*** DATASET RECORDS ***

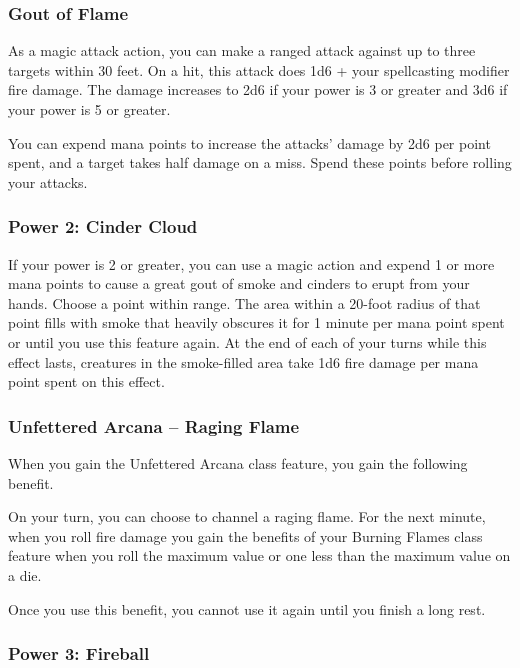 \documentclass[12pt,letterpaper,twocolumn,openany,nodeprecatedcode,bg=none]{dndbook}
\begin{document}
\subsubsection{Gout of Flame}\label{gout-of-flame}

As a magic attack action, you can make a ranged attack against up to
three targets within 30 feet. On a hit, this attack does 1d6 + your
spellcasting modifier fire damage. The damage increases to 2d6 if your
power is 3 or greater and 3d6 if your power is 5 or greater.

You can expend mana points to increase the attacks' damage by 2d6 per
point spent, and a target takes half damage on a miss. Spend these
points before rolling your attacks.

\subsubsection{Power 2: Cinder Cloud}\label{power-2-cinder-cloud}

If your power is 2 or greater, you can use a magic action and expend 1
or more mana points to cause a great gout of smoke and cinders to erupt
from your hands. Choose a point within range. The area within a 20-foot
radius of that point fills with smoke that heavily obscures it for 1
minute per mana point spent or until you use this feature again. At the
end of each of your turns while this effect lasts, creatures in the
smoke-filled area take 1d6 fire damage per mana point spent on this
effect.

\subsubsection{Unfettered Arcana -- Raging
Flame}\label{unfettered-arcana-raging-flame}

When you gain the Unfettered Arcana class feature, you gain the
following benefit.

On your turn, you can choose to channel a raging flame. For the next
minute, when you roll fire damage you gain the benefits of your Burning
Flames class feature when you roll the maximum value or one less than
the maximum value on a die.

Once you use this benefit, you cannot use it again until you finish a
long rest.

\subsubsection{Power 3: Fireball}\label{power-3-fireball}
\end{document}
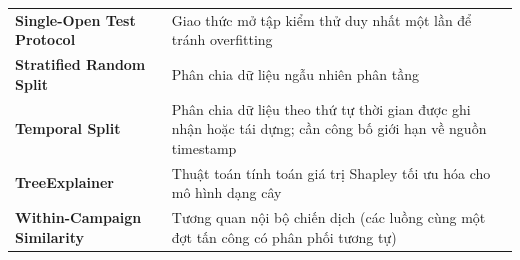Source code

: \begin{longtable}{p{5.5cm}p{9.0cm}}
\textbf{Single-Open Test Protocol} & Giao thức mở tập kiểm thử duy nhất một lần để tránh overfitting \\
\textbf{Stratified Random Split} & Phân chia dữ liệu ngẫu nhiên phân tầng \\
\textbf{Temporal Split} & Phân chia dữ liệu theo thứ tự thời gian được ghi nhận hoặc tái dựng; cần công bố giới hạn về nguồn timestamp \\
\textbf{TreeExplainer} & Thuật toán tính toán giá trị Shapley tối ưu hóa cho mô hình dạng cây \\
\textbf{Within-Campaign Similarity} & Tương quan nội bộ chiến dịch (các luồng cùng một đợt tấn công có phân phối tương tự) \\
\end{longtable}
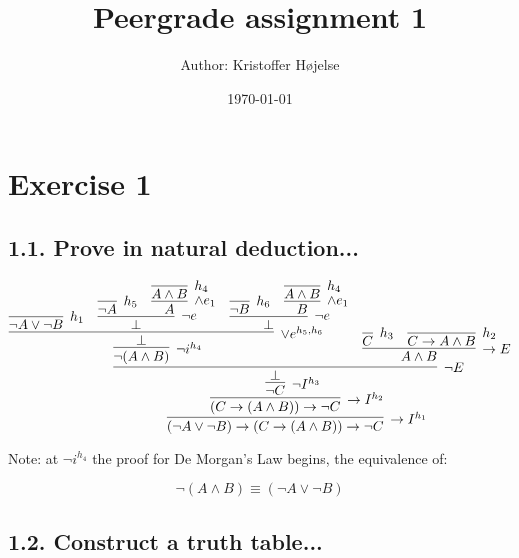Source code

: \documentclass[a4paper,11pt]{article}
\title{Peergrade assignment 1}
\author{Author: Kristoffer Højelse}
\date{\today}
\begin{document}
 

\maketitle

\section*{Exercise 1}

\subsection*{1.1. Prove in natural deduction...}

$$
\infer[ \to I^{h_1} ]{ (\neg A \lor \neg B) \to (C \to (A \land B)) \to \neg C }{
    \infer[ \to I^{h_2} ]{ (C \to (A \land B)) \to \neg C }{
        \infer[ \neg I^{h_3} ]{ \neg C }{
            \infer[\neg E]{ \bot }{
                \infer[\neg i^{h_4}]{ \neg ( A \land B) }{
                    \infer[ \lor e^{h_5 , h_6} ]{\bot}{
                        \infer[h_1]{\neg A \lor \neg B}{}
                        &
                        \infer[\neg e]{\bot}{
                            \infer[h_5]{\neg A}{}
                            &
                            \infer[\land e_1]{A}{
                                \infer[h_4]{A \land B}{}
                            }
                        }
                        &
                        \infer[\neg e]{\bot}{
                            \infer[h_6]{\neg B}{}
                            &
                            \infer[\land e_1]{B}{
                                \infer[h_4]{A \land B}{}
                            }
                        }
                    }
                }
                &
                \infer[\to E]{A \land B}{
                    \infer[h_3]{C}{}
                    &
                    \infer[h_2]{C \to A \land B}{}
                }
            }
        }
    }
}
$$

Note: at $\neg i^{h_4}$ the proof for De Morgan's Law begins, the equivalence of:

$$\neg(A \land B) \equiv (\neg A \lor \neg B) $$

\subsection*{1.2. Construct a truth table...}
\end{document}
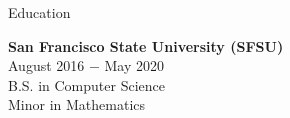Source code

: \documentclass{resume} %
\begin{document}

\begin{rSection}{Education}
\begin{multicols}{2}

{\bf San Francisco State University (SFSU)}\\
August 2016 $-$ May 2020\\
B.S. in Computer Science\\
Minor in Mathematics


\end{multicols}
\end{rSection}

\end{document}
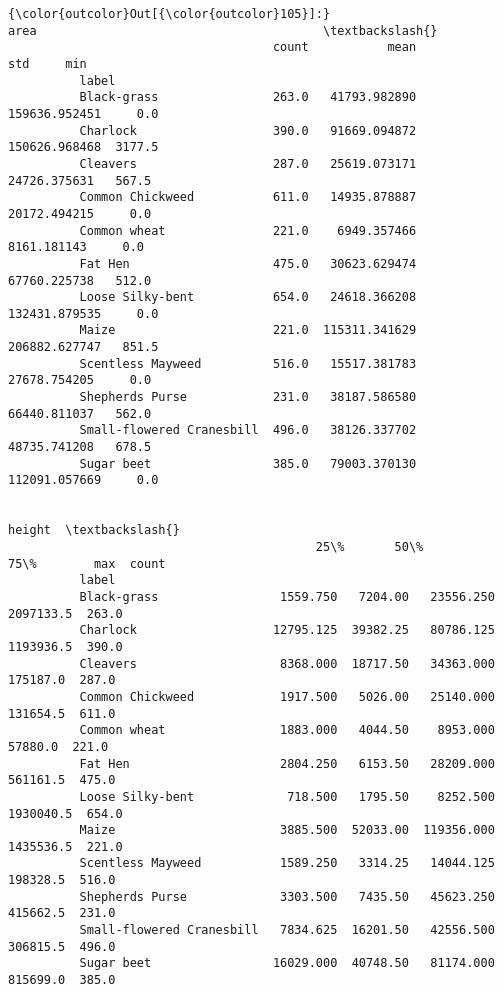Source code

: \documentclass[11pt]{article}
\begin{document}
\begin{Verbatim}[commandchars=\\\{\}]
{\color{outcolor}Out[{\color{outcolor}105}]:}                             area                                        \textbackslash{}
                                     count           mean            std     min   
          label                                                                    
          Black-grass                263.0   41793.982890  159636.952451     0.0   
          Charlock                   390.0   91669.094872  150626.968468  3177.5   
          Cleavers                   287.0   25619.073171   24726.375631   567.5   
          Common Chickweed           611.0   14935.878887   20172.494215     0.0   
          Common wheat               221.0    6949.357466    8161.181143     0.0   
          Fat Hen                    475.0   30623.629474   67760.225738   512.0   
          Loose Silky-bent           654.0   24618.366208  132431.879535     0.0   
          Maize                      221.0  115311.341629  206882.627747   851.5   
          Scentless Mayweed          516.0   15517.381783   27678.754205     0.0   
          Shepherds Purse            231.0   38187.586580   66440.811037   562.0   
          Small-flowered Cranesbill  496.0   38126.337702   48735.741208   678.5   
          Sugar beet                 385.0   79003.370130  112091.057669     0.0   
          
                                                                                height  \textbackslash{}
                                           25\%       50\%         75\%        max  count   
          label                                                                          
          Black-grass                 1559.750   7204.00   23556.250  2097133.5  263.0   
          Charlock                   12795.125  39382.25   80786.125  1193936.5  390.0   
          Cleavers                    8368.000  18717.50   34363.000   175187.0  287.0   
          Common Chickweed            1917.500   5026.00   25140.000   131654.5  611.0   
          Common wheat                1883.000   4044.50    8953.000    57880.0  221.0   
          Fat Hen                     2804.250   6153.50   28209.000   561161.5  475.0   
          Loose Silky-bent             718.500   1795.50    8252.500  1930040.5  654.0   
          Maize                       3885.500  52033.00  119356.000  1435536.5  221.0   
          Scentless Mayweed           1589.250   3314.25   14044.125   198328.5  516.0   
          Shepherds Purse             3303.500   7435.50   45623.250   415662.5  231.0   
          Small-flowered Cranesbill   7834.625  16201.50   42556.500   306815.5  496.0   
          Sugar beet                 16029.000  40748.50   81174.000   815699.0  385.0   
          

\end{Verbatim}
\end{document}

*** End of DATASET RECORDS ***

◆ DIRECTIONS
Copy out each line from the preceding entries that mentions the word "expend".

◆ ANSWER SECTION
You can expend mana points to increase the attacks' damage by 2d6 per
If your power is 2 or greater, you can use a magic action and expend 1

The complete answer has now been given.